Следующая основная идея математики, — идея функции[487] или функциональной зависимости между группами, — находит свое применение всякий раз, как
сознание производит синтез двух или большего числа групп с сохранением их индивидуального единства, т. е. там, где группы приводятся в соотношение активностью сознания, с одной стороны удерживающим элементы групп распределенными в их первоначальных единствах между собою, а с другой — образующим новую группу, высшего порядка, но уже не из первоначальных элементов, а из тех или иных связей, соответствий между элементами разных групп или, если угодно, рассматривающим подгруппы, образованные из элементов основных групп, как элементы вновь синтезируемой группы.
Установить соответствие между элементами групп — вот с формальной стороны все то, что мы мыслим, говоря о законе или о закономерностях.
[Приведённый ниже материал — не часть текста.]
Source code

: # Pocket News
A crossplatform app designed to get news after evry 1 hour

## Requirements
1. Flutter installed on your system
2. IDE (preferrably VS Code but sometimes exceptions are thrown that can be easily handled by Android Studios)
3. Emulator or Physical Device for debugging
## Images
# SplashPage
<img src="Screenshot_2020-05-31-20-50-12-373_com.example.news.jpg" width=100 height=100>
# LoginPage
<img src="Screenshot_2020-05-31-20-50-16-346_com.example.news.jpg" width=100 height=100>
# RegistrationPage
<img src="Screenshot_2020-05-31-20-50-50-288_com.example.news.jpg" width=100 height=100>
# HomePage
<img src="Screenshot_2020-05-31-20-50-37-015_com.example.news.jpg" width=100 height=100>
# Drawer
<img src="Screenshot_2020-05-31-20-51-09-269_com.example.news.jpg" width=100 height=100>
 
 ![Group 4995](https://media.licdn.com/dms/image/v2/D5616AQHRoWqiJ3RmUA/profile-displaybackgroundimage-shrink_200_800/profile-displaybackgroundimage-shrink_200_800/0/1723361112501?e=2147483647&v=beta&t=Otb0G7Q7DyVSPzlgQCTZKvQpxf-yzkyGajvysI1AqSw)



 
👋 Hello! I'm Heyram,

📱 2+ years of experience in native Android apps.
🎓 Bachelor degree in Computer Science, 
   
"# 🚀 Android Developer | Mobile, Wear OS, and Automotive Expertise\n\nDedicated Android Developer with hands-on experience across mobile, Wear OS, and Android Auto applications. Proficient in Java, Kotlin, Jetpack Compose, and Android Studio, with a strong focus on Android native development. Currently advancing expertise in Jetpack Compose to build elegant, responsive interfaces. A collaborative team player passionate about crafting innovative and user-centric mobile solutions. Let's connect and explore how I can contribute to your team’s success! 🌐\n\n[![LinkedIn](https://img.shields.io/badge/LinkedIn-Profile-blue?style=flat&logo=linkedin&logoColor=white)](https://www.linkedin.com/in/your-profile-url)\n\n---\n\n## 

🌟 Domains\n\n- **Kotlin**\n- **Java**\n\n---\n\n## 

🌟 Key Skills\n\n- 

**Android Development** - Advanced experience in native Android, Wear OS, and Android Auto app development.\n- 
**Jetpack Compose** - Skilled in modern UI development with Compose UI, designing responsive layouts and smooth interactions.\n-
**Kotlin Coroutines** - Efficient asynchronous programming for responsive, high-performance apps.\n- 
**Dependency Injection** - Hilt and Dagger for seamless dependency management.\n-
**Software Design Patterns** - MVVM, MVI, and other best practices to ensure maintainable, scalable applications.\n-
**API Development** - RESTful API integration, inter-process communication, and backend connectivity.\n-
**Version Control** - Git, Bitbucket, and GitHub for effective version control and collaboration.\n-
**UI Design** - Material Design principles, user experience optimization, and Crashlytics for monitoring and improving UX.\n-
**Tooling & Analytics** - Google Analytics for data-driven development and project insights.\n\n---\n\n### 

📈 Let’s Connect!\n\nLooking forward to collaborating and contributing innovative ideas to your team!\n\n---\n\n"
А так как размышление только и начинается с установки общего явлений, т. е. с подведения их под закономерность, хотя бы самую примитивную, то мы можем сказать, что вторая основная идея математики применима там, где начинается рефлексия.
Отсюда ясно, что математика, вообще говоря, вовсе не занимается величинами. Величиною объект ее, — группа, — становится при весьма специальных условиях[488]; основные же требования применимости имеются всегда, — имеются и в области духовного развития. В самом деле, несомненную данную прямого опыта составляет наличность, многих состояний в человеческой личности, — разумею просто то, что человек не остается абсолютно тождествен себе. Множественность различных состояний, объединенная в единство, поскольку все они относятся к единому субъекту, образует группу. Устанавливая связь отдельных состояний с соответственными моментами времени, мы получаем функциональную зависимость между духовной жизнью и временем.